=== Begin Enclosure ===
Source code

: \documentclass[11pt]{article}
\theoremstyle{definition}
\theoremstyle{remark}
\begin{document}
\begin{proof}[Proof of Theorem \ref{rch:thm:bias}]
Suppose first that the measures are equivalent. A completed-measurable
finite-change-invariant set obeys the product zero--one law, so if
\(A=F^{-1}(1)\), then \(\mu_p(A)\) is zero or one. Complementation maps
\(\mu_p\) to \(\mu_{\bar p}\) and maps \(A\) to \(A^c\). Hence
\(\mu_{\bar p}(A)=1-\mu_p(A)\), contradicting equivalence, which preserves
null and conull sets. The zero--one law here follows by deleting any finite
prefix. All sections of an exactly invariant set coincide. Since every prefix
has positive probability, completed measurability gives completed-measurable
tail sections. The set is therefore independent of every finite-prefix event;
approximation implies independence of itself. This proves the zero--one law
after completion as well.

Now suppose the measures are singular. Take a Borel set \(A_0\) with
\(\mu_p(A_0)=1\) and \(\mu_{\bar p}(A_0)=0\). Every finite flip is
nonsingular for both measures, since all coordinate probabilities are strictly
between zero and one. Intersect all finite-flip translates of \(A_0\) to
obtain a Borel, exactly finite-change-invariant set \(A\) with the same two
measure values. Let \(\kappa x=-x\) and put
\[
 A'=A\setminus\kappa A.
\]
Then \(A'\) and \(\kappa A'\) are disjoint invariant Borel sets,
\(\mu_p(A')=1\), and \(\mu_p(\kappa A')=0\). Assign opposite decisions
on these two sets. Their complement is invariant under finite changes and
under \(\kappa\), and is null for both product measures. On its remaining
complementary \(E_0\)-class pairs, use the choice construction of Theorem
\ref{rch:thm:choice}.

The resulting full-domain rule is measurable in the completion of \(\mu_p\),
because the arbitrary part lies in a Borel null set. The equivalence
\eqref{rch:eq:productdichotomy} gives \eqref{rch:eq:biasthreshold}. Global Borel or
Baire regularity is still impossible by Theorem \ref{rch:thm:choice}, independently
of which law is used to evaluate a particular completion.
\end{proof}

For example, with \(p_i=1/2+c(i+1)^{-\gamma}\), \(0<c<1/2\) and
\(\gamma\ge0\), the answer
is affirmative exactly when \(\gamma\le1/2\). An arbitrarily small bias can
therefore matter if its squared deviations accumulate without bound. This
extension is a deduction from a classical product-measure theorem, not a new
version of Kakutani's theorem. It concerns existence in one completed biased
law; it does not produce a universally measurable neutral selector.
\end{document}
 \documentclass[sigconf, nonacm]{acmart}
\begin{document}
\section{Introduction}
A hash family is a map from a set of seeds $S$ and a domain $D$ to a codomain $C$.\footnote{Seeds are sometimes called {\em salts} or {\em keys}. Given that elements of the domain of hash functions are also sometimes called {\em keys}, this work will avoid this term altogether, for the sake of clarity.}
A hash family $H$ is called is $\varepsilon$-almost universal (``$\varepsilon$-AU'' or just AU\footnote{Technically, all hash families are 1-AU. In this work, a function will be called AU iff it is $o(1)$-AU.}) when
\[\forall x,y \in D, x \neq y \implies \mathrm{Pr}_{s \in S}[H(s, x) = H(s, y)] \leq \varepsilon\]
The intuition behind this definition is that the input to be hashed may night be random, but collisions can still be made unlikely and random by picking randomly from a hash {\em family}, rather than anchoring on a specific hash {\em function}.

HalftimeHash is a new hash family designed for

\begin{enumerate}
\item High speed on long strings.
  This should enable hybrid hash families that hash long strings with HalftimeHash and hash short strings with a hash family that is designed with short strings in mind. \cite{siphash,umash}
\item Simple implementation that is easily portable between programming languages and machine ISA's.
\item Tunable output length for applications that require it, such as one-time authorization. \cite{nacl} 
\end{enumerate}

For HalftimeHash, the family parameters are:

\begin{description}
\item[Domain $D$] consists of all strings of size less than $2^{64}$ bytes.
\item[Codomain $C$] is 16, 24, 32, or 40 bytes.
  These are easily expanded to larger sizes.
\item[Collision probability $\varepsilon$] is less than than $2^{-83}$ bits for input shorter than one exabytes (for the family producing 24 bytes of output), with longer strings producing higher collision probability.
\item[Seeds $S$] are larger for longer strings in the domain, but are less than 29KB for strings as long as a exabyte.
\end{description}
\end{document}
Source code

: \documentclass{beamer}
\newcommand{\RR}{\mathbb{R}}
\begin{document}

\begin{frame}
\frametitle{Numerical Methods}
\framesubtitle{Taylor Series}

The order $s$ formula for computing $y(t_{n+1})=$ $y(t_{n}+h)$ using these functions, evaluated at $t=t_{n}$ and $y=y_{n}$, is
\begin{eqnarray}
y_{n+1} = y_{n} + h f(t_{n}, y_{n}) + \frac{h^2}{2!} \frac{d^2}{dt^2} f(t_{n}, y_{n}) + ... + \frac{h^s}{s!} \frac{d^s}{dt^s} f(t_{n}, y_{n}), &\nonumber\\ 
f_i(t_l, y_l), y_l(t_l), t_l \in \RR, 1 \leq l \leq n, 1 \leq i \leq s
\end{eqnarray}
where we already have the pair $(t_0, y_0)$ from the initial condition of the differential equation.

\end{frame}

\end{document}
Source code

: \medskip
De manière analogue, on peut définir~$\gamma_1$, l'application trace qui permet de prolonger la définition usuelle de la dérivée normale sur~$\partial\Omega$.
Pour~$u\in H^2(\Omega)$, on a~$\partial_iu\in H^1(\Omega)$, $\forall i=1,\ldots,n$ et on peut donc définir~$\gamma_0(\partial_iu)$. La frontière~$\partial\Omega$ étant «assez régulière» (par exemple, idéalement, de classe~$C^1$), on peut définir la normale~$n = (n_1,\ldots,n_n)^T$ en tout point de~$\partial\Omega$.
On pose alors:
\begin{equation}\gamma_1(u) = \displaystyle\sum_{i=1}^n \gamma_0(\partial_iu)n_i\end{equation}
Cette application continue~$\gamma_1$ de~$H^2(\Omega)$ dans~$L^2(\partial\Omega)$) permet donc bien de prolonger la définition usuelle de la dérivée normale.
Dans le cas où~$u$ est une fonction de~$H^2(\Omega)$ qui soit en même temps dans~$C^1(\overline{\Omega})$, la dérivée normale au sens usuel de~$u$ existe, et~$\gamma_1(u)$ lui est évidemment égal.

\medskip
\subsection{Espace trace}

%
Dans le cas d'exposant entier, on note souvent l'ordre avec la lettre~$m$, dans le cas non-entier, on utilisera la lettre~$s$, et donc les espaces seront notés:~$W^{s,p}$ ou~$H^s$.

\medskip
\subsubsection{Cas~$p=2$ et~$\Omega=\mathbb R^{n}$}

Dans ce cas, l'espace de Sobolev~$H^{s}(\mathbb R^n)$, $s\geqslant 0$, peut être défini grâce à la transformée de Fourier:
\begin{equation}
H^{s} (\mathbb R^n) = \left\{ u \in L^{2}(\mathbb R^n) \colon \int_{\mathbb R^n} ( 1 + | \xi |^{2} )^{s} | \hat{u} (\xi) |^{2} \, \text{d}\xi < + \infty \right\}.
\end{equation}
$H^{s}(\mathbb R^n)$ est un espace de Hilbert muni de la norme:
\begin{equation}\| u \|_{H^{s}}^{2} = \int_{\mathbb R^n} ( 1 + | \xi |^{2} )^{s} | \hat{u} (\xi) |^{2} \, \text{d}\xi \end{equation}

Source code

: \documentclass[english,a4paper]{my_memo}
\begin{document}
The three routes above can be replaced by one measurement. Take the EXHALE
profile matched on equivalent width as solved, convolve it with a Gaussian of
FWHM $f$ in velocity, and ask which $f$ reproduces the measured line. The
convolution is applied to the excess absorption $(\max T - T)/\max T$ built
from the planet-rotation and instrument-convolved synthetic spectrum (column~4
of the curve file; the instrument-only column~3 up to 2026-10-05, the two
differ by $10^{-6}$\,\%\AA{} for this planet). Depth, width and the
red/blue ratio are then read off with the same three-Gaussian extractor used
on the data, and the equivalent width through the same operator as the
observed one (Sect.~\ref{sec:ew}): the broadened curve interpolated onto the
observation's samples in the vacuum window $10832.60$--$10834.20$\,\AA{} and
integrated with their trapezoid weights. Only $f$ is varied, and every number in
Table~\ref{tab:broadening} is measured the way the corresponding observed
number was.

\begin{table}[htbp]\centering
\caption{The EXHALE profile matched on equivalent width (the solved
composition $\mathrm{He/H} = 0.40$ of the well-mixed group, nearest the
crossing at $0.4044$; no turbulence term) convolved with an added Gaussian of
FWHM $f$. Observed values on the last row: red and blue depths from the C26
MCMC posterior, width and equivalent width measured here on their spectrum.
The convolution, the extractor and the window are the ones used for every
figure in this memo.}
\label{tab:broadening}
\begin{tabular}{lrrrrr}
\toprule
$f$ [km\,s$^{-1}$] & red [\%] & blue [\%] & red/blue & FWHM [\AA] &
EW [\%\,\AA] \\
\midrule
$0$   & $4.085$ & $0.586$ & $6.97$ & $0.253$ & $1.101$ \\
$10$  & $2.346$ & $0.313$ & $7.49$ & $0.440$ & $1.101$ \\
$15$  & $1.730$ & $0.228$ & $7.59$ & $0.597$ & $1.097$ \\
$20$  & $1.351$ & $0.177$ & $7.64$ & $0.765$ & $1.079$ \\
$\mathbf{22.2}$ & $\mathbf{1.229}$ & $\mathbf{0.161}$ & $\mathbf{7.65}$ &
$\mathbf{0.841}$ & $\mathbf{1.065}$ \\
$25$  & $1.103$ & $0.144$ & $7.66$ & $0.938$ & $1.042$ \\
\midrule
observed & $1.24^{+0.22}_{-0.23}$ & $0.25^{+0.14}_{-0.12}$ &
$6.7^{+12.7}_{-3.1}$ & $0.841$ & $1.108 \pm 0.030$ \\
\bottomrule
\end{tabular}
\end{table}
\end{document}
=== End Enclosure ===
#### EXERCISE INSTRUCTIONS:
Pull out the lines above in which the word "trace" appears.

#### EXPECTED OUTPUT:
De manière analogue, on peut définir~$\gamma_1$, l'application trace qui permet de prolonger la définition usuelle de la dérivée normale sur~$\partial\Omega$.
\subsection{Espace trace}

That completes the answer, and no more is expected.